The epithelium is a physical barrier constituting one of the first defenses against infectious agents. The desquamation of the epidermis thus eliminates bacteria or other infectious agents that have adhered to the surface of the epithelium. In the digestive tract and the respiratory tract, the movement operated by the peristalsis or the eyelashes contribute to the elimination of the infectious agents. The intestinal flora prevents colonization by pathogenic bacteria acting in particular by competition for nutrients. Tears and saliva also help prevent infection of the eyes and mouth, respectively.
B. physiological barrier is matched with 4. changes in pH and temperature.

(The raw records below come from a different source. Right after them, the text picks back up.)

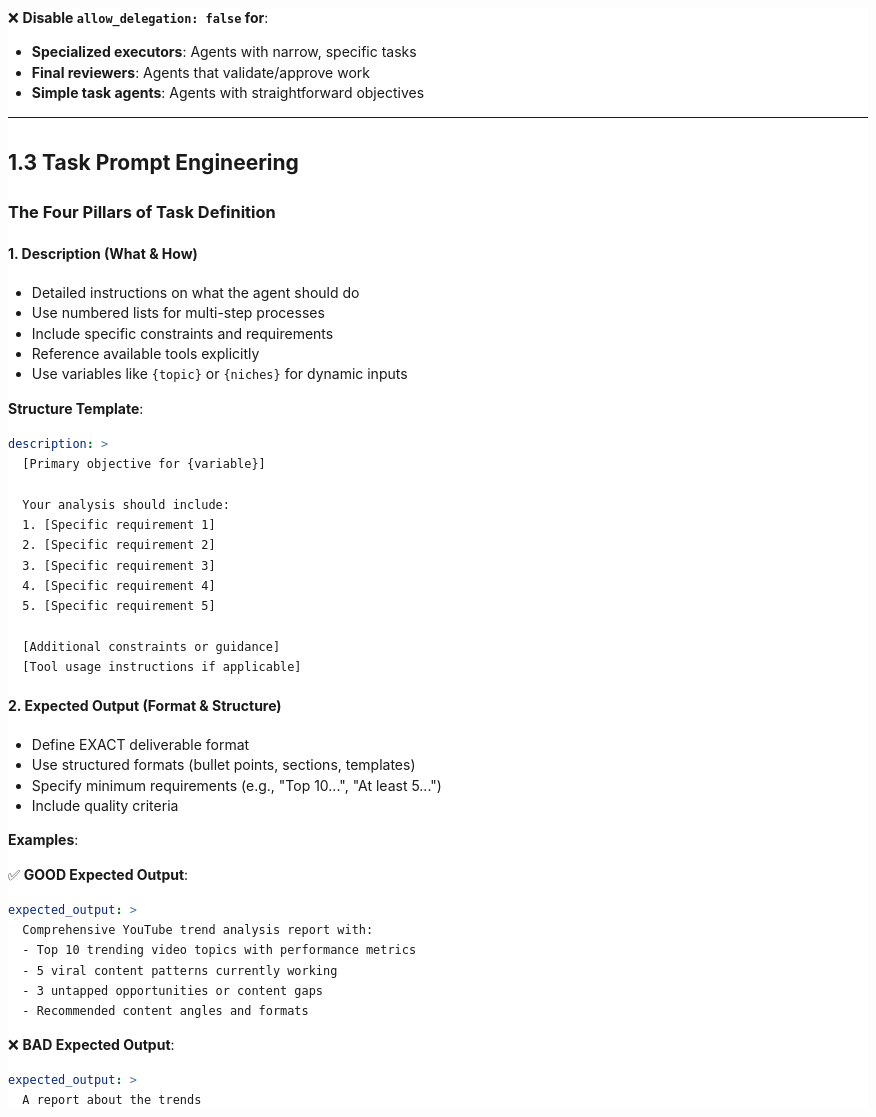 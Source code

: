 ❌ **Disable `allow_delegation: false` for**:
- **Specialized executors**: Agents with narrow, specific tasks
- **Final reviewers**: Agents that validate/approve work
- **Simple task agents**: Agents with straightforward objectives

---

## 1.3 Task Prompt Engineering

### **The Four Pillars of Task Definition**

#### **1. Description** (What & How)
- Detailed instructions on what the agent should do
- Use numbered lists for multi-step processes
- Include specific constraints and requirements
- Reference available tools explicitly
- Use variables like `{topic}` or `{niches}` for dynamic inputs

**Structure Template**:
```yaml
description: >
  [Primary objective for {variable}]

  Your analysis should include:
  1. [Specific requirement 1]
  2. [Specific requirement 2]
  3. [Specific requirement 3]
  4. [Specific requirement 4]
  5. [Specific requirement 5]

  [Additional constraints or guidance]
  [Tool usage instructions if applicable]
```

#### **2. Expected Output** (Format & Structure)
- Define EXACT deliverable format
- Use structured formats (bullet points, sections, templates)
- Specify minimum requirements (e.g., "Top 10...", "At least 5...")
- Include quality criteria

**Examples**:

✅ **GOOD Expected Output**:
```yaml
expected_output: >
  Comprehensive YouTube trend analysis report with:
  - Top 10 trending video topics with performance metrics
  - 5 viral content patterns currently working
  - 3 untapped opportunities or content gaps
  - Recommended content angles and formats
```

❌ **BAD Expected Output**:
```yaml
expected_output: >
  A report about the trends
```
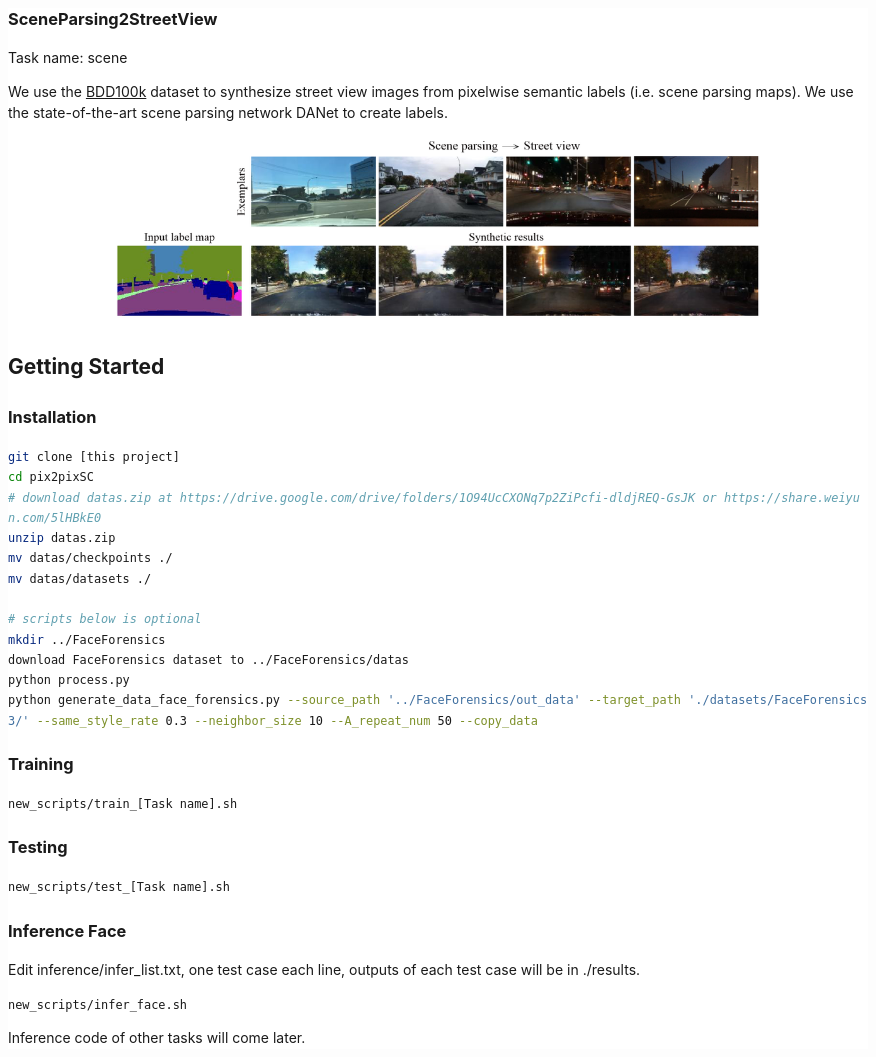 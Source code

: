 ### SceneParsing2StreetView
Task name: scene

We use the <a href="https://bair.berkeley.edu/blog/2018/05/30/bdd/">BDD100k</a> dataset to synthesize street view images from pixelwise semantic labels (i.e. scene parsing maps). We use the state-of-the-art scene parsing network DANet to create labels.
<p align="center"><img width=75%" src="img/small_scene.png" /></p>
  
## Getting Started
### Installation
```bash
git clone [this project]
cd pix2pixSC
# download datas.zip at https://drive.google.com/drive/folders/1O94UcCXONq7p2ZiPcfi-dldjREQ-GsJK or https://share.weiyun.com/5lHBkE0
unzip datas.zip
mv datas/checkpoints ./
mv datas/datasets ./

# scripts below is optional
mkdir ../FaceForensics
download FaceForensics dataset to ../FaceForensics/datas
python process.py
python generate_data_face_forensics.py --source_path '../FaceForensics/out_data' --target_path './datasets/FaceForensics3/' --same_style_rate 0.3 --neighbor_size 10 --A_repeat_num 50 --copy_data
```

### Training
```bash
new_scripts/train_[Task name].sh
```

### Testing
```bash
new_scripts/test_[Task name].sh
```

### Inference Face
Edit inference/infer_list.txt, one test case each line, outputs of each test case will be in ./results.
```bash
new_scripts/infer_face.sh
```
Inference code of other tasks will come later.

In addition to this physical (or anatomical) barrier, the acidic pH and low moisture content of the stratum corneum, and the skin temperature below 37 ° C, are detrimental to bacterial growth. Finally, the presence of antimicrobial peptides and lipids make the epidermis a true defender against infection.
C. phagocytic barrier is matched with 3. signaling to macrophages.
Macrophages are cells belonging to white blood cells (leucocytes), which infiltrate tissues. They come from the differentiation of circulating blood leukocytes, monocytes. Monocytes and macrophages are phagocytes and are therefore capable of phagocytosis.
They participate in innate immunity as a non-specific defense, but are able to participate in adaptive immunity via opsonization.
D. inflammatory barrier is matched with 2. secretion of chemicals.
In an inflammatory reaction, blood flow increases at the lesion area. The blood vessels become more permeable thanks to vasodilator chemical substances, which allows the migration of cells from the blood to the tissues (the call is made using chemokines). The first cells arriving at the site of inflammation are often neutrophils, then macrophages arrive and then lymphocytes if there is immune stimulation.